I think where gender is most apparent is when you play with someone you don't know very well for the first time. You're going to negotiate the scene first, but you're also going to behave according your own experience - including your (reflexive and/or "common sense") knowledge of gender.

Before I get to the gender part, I'm not comfortable submitting (as opposed to bottoming) to anyone who isn't my partner. As for bottoming, I have to know someone very well and trust them before I would. When it comes to men this ends up being guys who have bottomed to me several times. Where gender starts to creep in is that women (including genderqueer or butch women) don't have to go through the same process as long as they're vetoed by a friend - I'm faster to trust women.

My gender bias is that I'm wary of heavily masculine heterosexual men. There's nothing wrong with being masculine. What I worry about is hypermasculity, and the corresponding tendency to devalue traits seen as feminine, to see masculinity as superior, and to assume that "real" women are not supposed to have those traits to the same degree that they do.
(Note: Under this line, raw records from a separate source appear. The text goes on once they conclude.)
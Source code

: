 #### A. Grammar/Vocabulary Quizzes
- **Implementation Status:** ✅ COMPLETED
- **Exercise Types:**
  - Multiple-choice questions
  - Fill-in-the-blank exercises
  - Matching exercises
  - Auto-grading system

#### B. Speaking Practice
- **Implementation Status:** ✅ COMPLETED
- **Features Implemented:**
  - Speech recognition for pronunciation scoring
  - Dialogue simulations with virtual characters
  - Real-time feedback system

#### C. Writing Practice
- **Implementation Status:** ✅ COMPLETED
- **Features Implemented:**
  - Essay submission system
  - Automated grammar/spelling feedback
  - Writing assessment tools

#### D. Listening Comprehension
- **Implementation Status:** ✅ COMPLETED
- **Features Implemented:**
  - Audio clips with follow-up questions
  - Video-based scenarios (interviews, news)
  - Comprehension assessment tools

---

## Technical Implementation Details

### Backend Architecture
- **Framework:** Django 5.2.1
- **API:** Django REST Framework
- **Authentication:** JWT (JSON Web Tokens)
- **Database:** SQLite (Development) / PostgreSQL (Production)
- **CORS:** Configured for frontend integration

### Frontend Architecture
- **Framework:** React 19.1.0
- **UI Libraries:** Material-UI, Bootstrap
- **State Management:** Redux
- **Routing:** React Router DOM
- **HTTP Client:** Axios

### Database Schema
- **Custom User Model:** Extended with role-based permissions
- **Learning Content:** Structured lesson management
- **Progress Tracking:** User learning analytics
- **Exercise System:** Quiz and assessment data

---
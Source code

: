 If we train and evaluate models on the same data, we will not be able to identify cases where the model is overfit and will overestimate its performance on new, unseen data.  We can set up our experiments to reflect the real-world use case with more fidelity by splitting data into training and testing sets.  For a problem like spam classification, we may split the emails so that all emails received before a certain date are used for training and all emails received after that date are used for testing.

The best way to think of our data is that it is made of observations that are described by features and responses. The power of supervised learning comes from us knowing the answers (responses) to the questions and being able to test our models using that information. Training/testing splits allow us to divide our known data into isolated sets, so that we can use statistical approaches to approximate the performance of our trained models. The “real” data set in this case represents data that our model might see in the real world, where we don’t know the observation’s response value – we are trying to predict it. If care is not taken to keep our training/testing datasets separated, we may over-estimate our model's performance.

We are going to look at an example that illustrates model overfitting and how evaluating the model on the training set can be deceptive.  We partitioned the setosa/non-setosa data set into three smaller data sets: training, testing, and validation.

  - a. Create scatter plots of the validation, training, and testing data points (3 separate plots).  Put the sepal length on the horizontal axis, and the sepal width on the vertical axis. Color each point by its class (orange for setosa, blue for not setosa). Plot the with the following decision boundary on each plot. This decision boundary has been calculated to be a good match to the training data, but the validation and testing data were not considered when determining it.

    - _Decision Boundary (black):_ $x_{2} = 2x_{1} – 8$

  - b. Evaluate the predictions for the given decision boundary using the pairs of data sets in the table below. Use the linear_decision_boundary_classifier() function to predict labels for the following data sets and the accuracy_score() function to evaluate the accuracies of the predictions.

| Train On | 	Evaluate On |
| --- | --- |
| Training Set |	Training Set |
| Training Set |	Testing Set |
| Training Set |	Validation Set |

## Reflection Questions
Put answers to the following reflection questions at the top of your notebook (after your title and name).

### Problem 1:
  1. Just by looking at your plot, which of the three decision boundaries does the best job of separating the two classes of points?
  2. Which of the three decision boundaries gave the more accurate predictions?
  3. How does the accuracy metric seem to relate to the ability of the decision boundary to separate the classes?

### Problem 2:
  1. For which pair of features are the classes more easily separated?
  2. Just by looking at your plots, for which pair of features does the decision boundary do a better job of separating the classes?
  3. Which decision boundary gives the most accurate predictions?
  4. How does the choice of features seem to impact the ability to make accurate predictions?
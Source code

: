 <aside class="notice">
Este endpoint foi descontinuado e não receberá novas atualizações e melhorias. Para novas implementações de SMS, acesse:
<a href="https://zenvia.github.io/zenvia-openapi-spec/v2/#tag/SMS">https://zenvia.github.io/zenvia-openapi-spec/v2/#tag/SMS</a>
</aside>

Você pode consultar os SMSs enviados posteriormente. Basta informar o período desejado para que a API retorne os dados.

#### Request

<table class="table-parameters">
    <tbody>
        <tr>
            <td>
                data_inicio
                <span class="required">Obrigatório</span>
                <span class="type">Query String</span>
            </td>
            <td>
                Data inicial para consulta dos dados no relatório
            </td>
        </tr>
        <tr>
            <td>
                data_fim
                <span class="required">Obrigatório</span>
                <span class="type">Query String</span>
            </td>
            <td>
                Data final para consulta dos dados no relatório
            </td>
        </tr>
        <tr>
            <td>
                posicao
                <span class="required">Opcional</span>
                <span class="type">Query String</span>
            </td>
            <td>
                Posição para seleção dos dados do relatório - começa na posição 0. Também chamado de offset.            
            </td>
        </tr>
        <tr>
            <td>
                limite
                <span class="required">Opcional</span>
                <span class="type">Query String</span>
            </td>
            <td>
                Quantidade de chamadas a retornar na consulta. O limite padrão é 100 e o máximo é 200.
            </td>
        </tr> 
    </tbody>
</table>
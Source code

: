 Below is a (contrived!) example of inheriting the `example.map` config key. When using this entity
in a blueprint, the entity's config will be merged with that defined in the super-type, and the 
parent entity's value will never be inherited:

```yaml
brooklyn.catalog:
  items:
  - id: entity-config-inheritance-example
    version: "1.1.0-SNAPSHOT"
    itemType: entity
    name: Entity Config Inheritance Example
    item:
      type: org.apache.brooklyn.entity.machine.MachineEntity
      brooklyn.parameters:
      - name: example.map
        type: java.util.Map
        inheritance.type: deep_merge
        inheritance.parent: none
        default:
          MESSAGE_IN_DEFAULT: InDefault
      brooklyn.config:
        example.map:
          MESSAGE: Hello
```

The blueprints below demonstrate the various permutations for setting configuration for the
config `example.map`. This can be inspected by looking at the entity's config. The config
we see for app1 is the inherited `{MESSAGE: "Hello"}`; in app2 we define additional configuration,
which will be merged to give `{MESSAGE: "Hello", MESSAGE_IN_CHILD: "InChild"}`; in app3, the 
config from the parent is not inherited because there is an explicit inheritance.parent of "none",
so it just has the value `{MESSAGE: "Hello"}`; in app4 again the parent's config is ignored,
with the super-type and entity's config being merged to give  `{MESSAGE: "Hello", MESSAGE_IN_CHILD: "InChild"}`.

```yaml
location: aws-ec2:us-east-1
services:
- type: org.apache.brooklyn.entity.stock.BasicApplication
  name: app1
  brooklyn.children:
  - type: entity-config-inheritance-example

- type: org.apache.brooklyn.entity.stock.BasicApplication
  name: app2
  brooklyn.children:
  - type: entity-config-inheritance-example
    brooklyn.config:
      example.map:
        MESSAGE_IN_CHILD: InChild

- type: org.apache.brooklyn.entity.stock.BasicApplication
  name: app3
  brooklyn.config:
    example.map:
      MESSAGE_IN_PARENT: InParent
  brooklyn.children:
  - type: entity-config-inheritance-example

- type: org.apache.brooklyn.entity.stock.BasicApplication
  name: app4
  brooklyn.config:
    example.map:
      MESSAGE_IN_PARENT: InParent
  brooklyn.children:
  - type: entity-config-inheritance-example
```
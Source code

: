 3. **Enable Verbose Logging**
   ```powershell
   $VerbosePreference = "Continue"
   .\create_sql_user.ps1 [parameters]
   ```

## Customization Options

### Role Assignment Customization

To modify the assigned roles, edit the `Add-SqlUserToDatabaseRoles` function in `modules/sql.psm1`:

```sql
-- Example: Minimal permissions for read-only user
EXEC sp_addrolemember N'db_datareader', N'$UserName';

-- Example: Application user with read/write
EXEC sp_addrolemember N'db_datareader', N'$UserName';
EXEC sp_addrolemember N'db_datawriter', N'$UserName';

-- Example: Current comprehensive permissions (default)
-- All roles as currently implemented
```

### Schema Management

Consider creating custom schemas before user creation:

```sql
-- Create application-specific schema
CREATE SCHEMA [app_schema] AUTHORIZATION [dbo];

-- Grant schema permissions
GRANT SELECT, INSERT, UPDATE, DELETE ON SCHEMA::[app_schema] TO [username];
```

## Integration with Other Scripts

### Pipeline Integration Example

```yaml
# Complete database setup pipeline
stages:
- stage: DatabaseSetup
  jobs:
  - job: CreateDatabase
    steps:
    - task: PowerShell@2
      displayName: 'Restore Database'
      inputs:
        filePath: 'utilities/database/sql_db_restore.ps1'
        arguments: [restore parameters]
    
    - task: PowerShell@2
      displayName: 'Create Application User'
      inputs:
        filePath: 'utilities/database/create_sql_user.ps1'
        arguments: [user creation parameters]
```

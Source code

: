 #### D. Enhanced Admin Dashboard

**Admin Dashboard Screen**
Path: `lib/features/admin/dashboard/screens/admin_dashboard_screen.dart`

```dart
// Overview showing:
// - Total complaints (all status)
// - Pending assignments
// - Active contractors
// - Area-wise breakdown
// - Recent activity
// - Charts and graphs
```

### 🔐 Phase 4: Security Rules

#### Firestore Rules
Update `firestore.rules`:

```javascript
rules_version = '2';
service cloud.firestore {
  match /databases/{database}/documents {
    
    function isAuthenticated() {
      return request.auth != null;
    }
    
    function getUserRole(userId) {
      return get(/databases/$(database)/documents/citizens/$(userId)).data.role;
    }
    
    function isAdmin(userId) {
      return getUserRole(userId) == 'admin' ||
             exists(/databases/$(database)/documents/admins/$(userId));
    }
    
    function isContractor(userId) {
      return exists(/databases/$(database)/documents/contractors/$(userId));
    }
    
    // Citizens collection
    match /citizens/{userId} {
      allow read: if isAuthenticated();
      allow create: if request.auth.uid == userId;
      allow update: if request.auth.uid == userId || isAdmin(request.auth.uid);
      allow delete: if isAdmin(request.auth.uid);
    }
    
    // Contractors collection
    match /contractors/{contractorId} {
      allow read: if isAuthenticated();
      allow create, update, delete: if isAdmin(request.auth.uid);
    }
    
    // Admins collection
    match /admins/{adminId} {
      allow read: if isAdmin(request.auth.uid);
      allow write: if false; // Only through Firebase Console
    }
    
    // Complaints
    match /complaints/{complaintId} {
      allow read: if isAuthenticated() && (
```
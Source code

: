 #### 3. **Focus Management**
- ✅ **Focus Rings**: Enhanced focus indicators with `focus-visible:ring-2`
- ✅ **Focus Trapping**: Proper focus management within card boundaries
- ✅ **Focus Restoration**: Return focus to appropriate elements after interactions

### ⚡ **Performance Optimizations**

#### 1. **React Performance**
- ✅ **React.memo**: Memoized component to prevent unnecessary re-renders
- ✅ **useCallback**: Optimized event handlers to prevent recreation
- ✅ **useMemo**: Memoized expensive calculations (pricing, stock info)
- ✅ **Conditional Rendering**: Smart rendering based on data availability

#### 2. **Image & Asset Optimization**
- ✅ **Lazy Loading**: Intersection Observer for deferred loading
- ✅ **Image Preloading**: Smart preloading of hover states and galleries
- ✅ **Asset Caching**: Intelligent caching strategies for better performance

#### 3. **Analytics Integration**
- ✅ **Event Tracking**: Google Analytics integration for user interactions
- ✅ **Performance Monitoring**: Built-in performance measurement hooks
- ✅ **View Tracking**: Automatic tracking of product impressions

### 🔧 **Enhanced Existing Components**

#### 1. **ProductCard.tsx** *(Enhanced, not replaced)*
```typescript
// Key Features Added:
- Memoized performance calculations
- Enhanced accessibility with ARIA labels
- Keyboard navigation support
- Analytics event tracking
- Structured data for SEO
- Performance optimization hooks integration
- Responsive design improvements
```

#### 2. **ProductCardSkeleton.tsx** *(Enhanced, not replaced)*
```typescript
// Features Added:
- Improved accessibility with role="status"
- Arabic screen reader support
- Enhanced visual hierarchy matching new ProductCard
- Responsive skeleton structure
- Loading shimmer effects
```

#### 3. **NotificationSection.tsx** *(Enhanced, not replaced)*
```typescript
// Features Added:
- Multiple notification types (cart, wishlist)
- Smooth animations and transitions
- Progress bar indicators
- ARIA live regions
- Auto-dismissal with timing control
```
In a kinky context, this means Doms who assume Dommes are really switches, or think all a Domme really needs is a strong Dom to show her the joys of being sub. And there are joys in that, really, there are. But I take offence to the notion that a woman can't be a Domme right down to her core.

You may also see this in the tendency of some Doms to push limits too far, to not provide adequate aftercare, to be aggressively sexual, and/or to consider themselves superior as a human being as opposed to as part of a power exchange.

Most Doms I know aren't like this, and I like to believe most aren't, but the knowledge passed to me from subs and hearsay is enough to reinforce my preferences.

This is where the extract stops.